Cybercrime – the call for a stable logistics & supply chain in an era of geopolitical conflict
At the end of July 2021, South Africa experienced firsthand the effects which a cyberattack had on Transnet SOC Limited, the country’s custodian of our ports, rails and pipelines, leaving the state-owned entity to declare force majeure at several key container terminals. Interestingly, it was reported that the ransomware used in the attack was thought to have emanated from Russia or Eastern Europe.
The threats of cyber attacks and the disruption which it can cause to the global supply chain has been a cause for concern for some time.
The advent of the war in the Ukraine threatens to increase disruption to already stretched supply chains. However, and what is novel about the geopolitical conflict in the region, is the use of cyber-attacks in the conflict which some commentators have dubbed a ‘hybrid war’.
In the first 48 hours after the commencement of the conflict, sources such as U.S. cybersecurity agencies indicated an exponential increase of more than 800% of suspected Russian-sourced cyber-attacks, with commentators noting that hostile cyber provides a key tool in modern military combat.
Whilst the conflict and the unfolding humanitarian crises may appear to be far removed from our borders, John Donne’s ‘No man is an island entire of itself’ comes to mind. Although some initial reports in the media have suggested that Russia’s invasion of the Ukraine is unlikely to have a major impact on South Africa’s broader economic growth, the reality is that sectors in our country, such as citrus producers and fruit exporters in general are susceptible to risk, particularly where trade with Russia comes under pressure. Other aspects such as volatile and rising oil prices due to the conflict have also been widely reported upon, with concomitant rising freight rates and concerns for the shipping sector generally.
That said, it is suggested that a far more insidious consequence of the conflict both on a local and global trading scale are the heightened threats of cyberattacks.
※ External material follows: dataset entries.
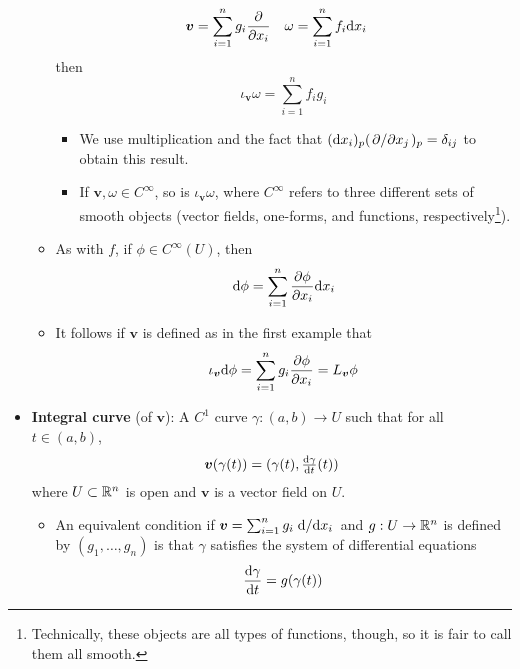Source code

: \documentclass[../notes.tex]{subfiles}
\begin{document}
\begin{itemize}
\begin{itemize}
        \begin{align*}
            \bm{v} &= \sum_{i=1}^ng_i\pdv{x_i}&
            \omega &= \sum_{i=1}^nf_i\dd x_i
        \end{align*}
        then
        \begin{equation*}
            \iota_{\bm{v}}\omega = \sum_{i=1}^nf_ig_i
        \end{equation*}
        \begin{itemize}
            \item We use multiplication and the fact that $(\dd x_i)_p(\pdv*{x_j})_p=\delta_{ij}$ to obtain this result.
            \item If $\bm{v},\omega\in C^\infty$, so is $\iota_{\bm{v}}\omega$, where $C^\infty$ refers to three different sets of smooth objects (vector fields, one-forms, and functions, respectively\footnote{Technically, these objects are all types of functions, though, so it is fair to call them all smooth.}).
        \end{itemize}
        \item As with $f$, if $\phi\in C^\infty(U)$, then
        \begin{equation*}
            \dd\phi = \sum_{i=1}^n\pdv{\phi}{x_i}\dd x_i
        \end{equation*}
        \item It follows if $\bm{v}$ is defined as in the first example that
        \begin{equation*}
            \iota_{\bm{v}}\dd\phi = \sum_{i=1}^ng_i\pdv{\phi}{x_i}
            = L_{\bm{v}}\phi
        \end{equation*}
    \end{itemize}
    \item \textbf{Integral curve} (of $\bm{v}$): A $C^1$ curve $\gamma:(a,b)\to U$ such that for all $t\in(a,b)$,
    \begin{equation*}
        \bm{v}(\gamma(t)) = (\gamma(t),{\textstyle\dv{\gamma}{t}}(t))
    \end{equation*}
    where $U\subset\mathbb{R}^n$ is open and $\bm{v}$ is a vector field on $U$.
    \begin{itemize}
        \item An equivalent condition if $\bm{v}=\sum_{i=1}^ng_i\dv*{x_i}$ and $g:U\to\mathbb{R}^n$ is defined by $(g_1,\dots,g_n)$ is that $\gamma$ satisfies the system of differential equations
        \begin{equation*}
            \dv{\gamma}{t} = g(\gamma(t))
        \end{equation*}

\end{itemize}
\end{itemize}
\end{document}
Trade is highly dependent on online information exchange, and where key shipping lines or infrastructure are targeted, this could have potentially disastrous consequences.
It is hoped that South Africa’s national logistics and port operator has learnt some important lessons from the July cyberattack, particularly where it aims to keep apace in the ever-dynamic world stage. For ship owners and operators, the importance of taking reasonable measures (“cyber resilience”) to prevent foreseeable loss or liability for cyber risks, becomes even more critical, especially so as to preclude prejudicing any P&I cover which it may have in place.